Jon Simon, a researcher for the Oxford English Dictionary whom I wrote about last month, noticed the problem. He was trying to find examples of "$#@& happens," the phrase made famous in "Forrest Gump." When he first searched the expression last week he got about 50 hits. When he searched a few days later, he got more than 50,000. The problem? Google Books wasn't searching on "$#@& happens," it was just searching on "happens." He searched for "bull$#@&" and Google Books returned books with "bull" in their pages but none with "$#@&." Ditto lots of other words he could think of (and, as a trained word dick, Jon could think of a lot).

Censorship? Apparently not. "It's a bug," Google's Gabriel Stricker told me. You can still find plenty of vulgarities in books if you go to the main Google search site, enter a bad word then click on "Show options" then "Books" when the results come up. The glitch is confined to the Google Books search site.

With the contents of millions of titles searchable online, Google Books has made the jobs of lexicographers--people who study the origin and spread of words and phrases--a lot easier. Take Jesse Sheidlower, for example. A Manhattan-based editor at large for the OED, Jesse is the author of "The F Word"--"for which Google Books was very helpful," he said.

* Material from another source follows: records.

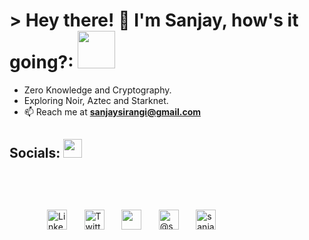 # > Hey there! 👋 I'm Sanjay, how's it going?:  <img src="https://media.giphy.com/media/mGcNjsfWAjY5AEZNw6/giphy.gif" width="60">


- Zero Knowledge and Cryptography.
- Exploring Noir, Aztec and Starknet.
- 📫 Reach me at **sanjaysirangi@gmail.com**

## Socials: <img src="https://github.com/SP-XD/SP-XD/blob/main/images/message.gif?raw=true" width="30" />
<p align="left" style=" padding: 60px;">
<!--     <a href="https://www.youtube.com/c/sanjaysirangi"><img width="32px" alt="Youtube" title="Youtube" src="https://i.imgur.com/qiXu7b2.png"/></a>
  &#8287;&#8287;&#8287;&#8287;&#8287; -->
  <a href="https://www.linkedin.com/in/sanjay-sirangi/"><img width="32px" alt="LinkedIn" title="LinkedIn" src="https://i.imgur.com/yRpa1dQ.png"/></a>
  &#8287;&#8287;&#8287;&#8287;&#8287;
  <a href="https://twitter.com/sanjaysirangi"><img width="32px" alt="Twitter" title="Twitter" src="https://i.imgur.com/AixJgnm.png"/></a>
  &#8287;&#8287;&#8287;&#8287;&#8287;
  <a href="https://discord.gg/sanjay" alt="Discord" title="Discord Server"><img width="32px" src="https://i.imgur.com/OViZO8J.png"/></a>
  &#8287;&#8287;&#8287;&#8287;&#8287;
  <a href="https://medium.com/@sanjaysirangi" target="blank"><img width="32px" src="https://raw.githubusercontent.com/rahuldkjain/github-profile-readme-generator/master/src/images/icons/Social/medium.svg" alt="@sanjaysirangi" /></a>
  &#8287;&#8287;&#8287;&#8287;&#8287;
  <a href="https://www.leetcode.com/sanjay-sirangi" target="blank"><img width="32px" src="https://raw.githubusercontent.com/rahuldkjain/github-profile-readme-generator/master/src/images/icons/Social/leet-code.svg" alt="sanjay-sirangi" /></a>
<!-- <a href="https://twitter.com/sanjaysirangi" target="blank"><img align="center" src="https://raw.githubusercontent.com/rahuldkjain/github-profile-readme-generator/master/src/images/icons/Social/twitter.svg" alt="sanjaysirangi" height="30" width="40" /></a>
<a href="https://linkedin.com/in/sanjay-sirangi" target="blank"><img align="center" src="https://raw.githubusercontent.com/rahuldkjain/github-profile-readme-generator/master/src/images/icons/Social/linked-in-alt.svg" alt="sanjay-sirangi" height="30" width="40" /></a>
<a href="https://www.leetcode.com/sanjay-sirangi" target="blank"><img align="center" src="https://raw.githubusercontent.com/rahuldkjain/github-profile-readme-generator/master/src/images/icons/Social/leet-code.svg" alt="sanjay-sirangi" height="30" width="40" /></a>
<a href="https://medium.com/@sanjaysirangi" target="blank"><img align="center" src="https://raw.githubusercontent.com/rahuldkjain/github-profile-readme-generator/master/src/images/icons/Social/medium.svg" alt="@sanjaysirangi" height="30" width="40" /></a>
<a href="https://discord.gg/3945" target="blank"><img align="center" src="https://raw.githubusercontent.com/rahuldkjain/github-profile-readme-generator/master/src/images/icons/Social/discord.svg" alt="3945" height="30" width="40" /></a> -->
</p>

<!--
[![](https://visitcount.itsvg.in/api?id=sanjay-sol&icon=1&color=3)](https://visitcount.itsvg.in)

## Some of my Projects: <img src="https://media.giphy.com/media/WUlplcMpOCEmTGBtBW/giphy.gif" width="50">
#### zk 🎛️

| **Project Name**                            | **Description**                                                                                 | **Status** |
|---------------------------------------------|-------------------------------------------------------------------------------------------------|------------|
| [Base64 Encoder and Decoder in Noir](https://github.com/sanjay-sol/noir_base_64_lib)      | base64 and URL encoding and decoding over fixed sized arrays and vectors.                                 | ✅ Completed |
| [ASN.1 Parser Noir](https://github.com/sanjay-sol/zkpay)      | A Zero-Knowledge (ZK) payment proof system built with Noir, demonstrating privacy-preserving verification of payments using ASN.1 encoded certificates.                                 | ✅ Completed |
| [Uniswap-Cairo](https://github.com/sanjay-sol/uniswap_cairo)      | This is a Uniswap v2 AMM implemented in Cairo.                                 | ✅ Completed |
| [Cairo ERC721](https://github.com/sanjay-sol/ERC721-cairo/blob/main/src/erc721Base.cairo)      | A simple ERC721 contract implementation in Cairo for StarkNet.                                  | ✅ Completed |


#### Smart Contracts and Blockchain  𝌋

| **Project Name**                            | **Description**                                                                                 | **Status** |
|---------------------------------------------|-------------------------------------------------------------------------------------------------|------------|
| [E-Vault on Blockchain](https://github.com/sanjay-sol/shamirs) | Secure e-vault system leveraging blockchain and Cryptography.                                           | ✅ Completed |
| [HTLC for Atomic Swaps](https://github.com/sanjay-sol/AtomicSwaps-HTLC/blob/main/contracts/HTLC.sol) | Facilitates cross-chain token swaps (BSC and Sepolia).                                           | ✅ Completed |
| [Multi Sig Wallet](https://github.com/sanjay-sol/Multi-Sig-Wallet-Contract/blob/main/contracts/Multisig.sol) | Implements a multi-signature wallet.                                                             | ✅ Completed |
| [Airdrop and Yield Bearing](https://github.com/sanjay-sol/YieldBearing-and-Airdrops/tree/main/contracts) | Distribute tokens via airdrops and merkle proofs, rewards users for staking.                    | ✅ Completed |
| [Diamond Pattern](https://github.com/sanjay-sol/Solidity-Diamond-Design-Pattern/tree/main/contracts) | Standard approach for writing modular smart contracts.                                           | ✅ Completed |


#### Implementation Projects ⚙️

| **Project Name**                            | **Description**                                                                                 | **Status** |
|---------------------------------------------|-------------------------------------------------------------------------------------------------|------------|
| [Bloom Filters](https://github.com/luma-labs/bloom-filter)      | Bloom Filter Implementation written in Go.                                                       | ✅ Completed |
| [SHA-256](https://github.com/sanjay-sol/sha256-implementation)  | SHA-256 Hash Function Implementation written in Go.                                               | ✅ Completed |
| [My Own Redis](https://github.com/sanjay-sol/redis-implementation) | Redis-like system implementation written in TypeScript.                                          | ✅ Completed |
| [Load Balancer](https://github.com/sanjay-sol/Load_Balancer)     | Load Balancer based on Round-Robin and Max-Heap written in Go.                                   | ✅ Completed |
| [p2p file system](https://github.com/sanjay-sol/p2p-DistributedFileSystem) | p2p Distributed File System written in Go.                                                       | ✅ Completed |
| [Thread Safe Queue](https://github.com/sanjay-sol/thread-safe-queue) | A thread safe queue written in Go.                                                        | ✅ Completed |

-->

<!-- ##  Tech Stack: <img src="https://media.giphy.com/media/WUlplcMpOCEmTGBtBW/giphy.gif" width="50">

![Go](https://img.shields.io/badge/go-%2300ADD8.svg?style=flat&logo=go&logoColor=white)  ![TypeScript](https://img.shields.io/badge/typescript-%23007ACC.svg?style=flat&logo=typescript&logoColor=white) ![Docker](https://img.shields.io/badge/docker-%230db7ed.svg?style=flat&logo=docker&logoColor=white) ![JavaScript](https://img.shields.io/badge/javascript-%23323330.svg?style=flat&logo=javascript&logoColor=%23F7DF1E) ![NodeJS](https://img.shields.io/badge/node.js-6DA55F?style=flat&logo=node.js&logoColor=white) ![Redis](https://img.shields.io/badge/redis-%23DD0031.svg?style=flat&logo=redis&logoColor=white) ![Apache Kafka](https://img.shields.io/badge/Apache%20Kafka-000?style=flat&logo=apachekafka)![React](https://img.shields.io/badge/react-%2320232a.svg?style=flat&logo=react&logoColor=%2361DAFB) ![Solidity](https://img.shields.io/badge/Solidity-%23363636.svg?style=flat&logo=solidity&logoColor=white) ![Express.js](https://img.shields.io/badge/express.js-%23404d59.svg?style=flat&logo=express&logoColor=%2361DAFB) ![Next JS](https://img.shields.io/badge/Next-black?style=flat&logo=next.js&logoColor=white) ![JWT](https://img.shields.io/badge/JWT-black?style=flat&logo=JSON%20web%20tokens)   ![React Hook Form](https://img.shields.io/badge/React%20Hook%20Form-%23EC5990.svg?style=flat&logo=reacthookform&logoColor=white) ![React Router](https://img.shields.io/badge/React_Router-CA4245?style=flat&logo=react-router&logoColor=white) ![Socket.io](https://img.shields.io/badge/Socket.io-black?style=flat&logo=socket.io&badgeColor=010101) ![Web3.js](https://img.shields.io/badge/web3.js-F16822?style=flat&logo=web3.js&logoColor=white) ![Postgres](https://img.shields.io/badge/postgres-%23316192.svg?style=flat&logo=postgresql&logoColor=white) ![MongoDB](https://img.shields.io/badge/MongoDB-%234ea94b.svg?style=flat&logo=mongodb&logoColor=white) ![GraphQL](https://img.shields.io/badge/-GraphQL-E10098?style=flat&logo=graphql&logoColor=white)  ![GIT](https://img.shields.io/badge/Git-fc6d26?style=flat&logo=git&logoColor=white) ![Java](https://img.shields.io/badge/java-%23ED8B00.svg?style=flat&logo=openjdk&logoColor=white) ![TailwindCSS](https://img.shields.io/badge/tailwindcss-%2338B2AC.svg?style=flat&logo=tailwind-css&logoColor=white)

## GitHub Stats: <img src="https://github.com/SP-XD/SP-XD/blob/main/images/lightning.gif?raw=true" width="18" />
![](https://github-readme-stats.vercel.app/api?username=sanjay-sol&theme=gotham&hide_border=false&include_all_commits=true&count_private=true)<br/>
![](https://github-readme-streak-stats.herokuapp.com/?user=sanjay-sol&theme=gotham&hide_border=false)<br/>
![](https://github-readme-stats.vercel.app/api/top-langs/?username=sanjay-sol&theme=gotham&hide_border=false&include_all_commits=true&count_private=true&layout=compact)

--- -->

<!-- Proudly created with GPRM ( https://gprm.itsvg.in ) -->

"Words are words," said Jesse, explaining why dictionaries include even those arrangements of letters that you would never utter in front of your mother or Sunday school teacher. "It doesn't matter if people regard them as ungrammatical or vulgar or racist. The important thing is looking at the evidence and reporting on it. We don't keep things out because they're offensive in any way. If these words are out there they go into the dictionary."

To which I say, ^&#% yeah.

"Google Books will be restored to profanity-enabled normalcy in the days ahead," Gabriel Stricker wrote in an e-mail to me. "Cheers to your love of words -- the bad ones included!"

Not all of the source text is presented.